What you have to do: Search the data for the string "platform" and gather each line it is in.

Records supplied:
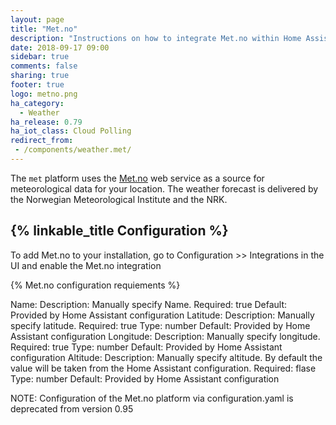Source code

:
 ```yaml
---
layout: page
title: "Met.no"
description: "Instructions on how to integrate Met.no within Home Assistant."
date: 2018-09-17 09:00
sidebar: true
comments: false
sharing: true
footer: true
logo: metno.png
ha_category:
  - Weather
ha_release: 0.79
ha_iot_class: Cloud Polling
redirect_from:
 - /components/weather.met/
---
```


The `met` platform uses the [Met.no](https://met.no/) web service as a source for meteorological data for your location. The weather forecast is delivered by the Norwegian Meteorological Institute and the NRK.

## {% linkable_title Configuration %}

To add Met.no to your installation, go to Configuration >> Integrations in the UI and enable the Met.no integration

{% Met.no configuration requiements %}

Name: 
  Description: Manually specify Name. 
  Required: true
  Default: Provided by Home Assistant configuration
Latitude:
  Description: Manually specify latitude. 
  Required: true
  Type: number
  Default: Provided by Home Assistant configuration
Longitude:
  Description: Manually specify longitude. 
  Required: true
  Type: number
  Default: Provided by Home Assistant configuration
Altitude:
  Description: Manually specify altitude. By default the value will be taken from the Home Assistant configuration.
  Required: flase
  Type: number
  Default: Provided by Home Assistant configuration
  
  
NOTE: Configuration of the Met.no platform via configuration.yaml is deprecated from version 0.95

Solution for this exercise:
The `met` platform uses the [Met.no](https://met.no/) web service as a source for meteorological data for your location. The weather forecast is delivered by the Norwegian Meteorological Institute and the NRK.
NOTE: Configuration of the Met.no platform via configuration.yaml is deprecated from version 0.95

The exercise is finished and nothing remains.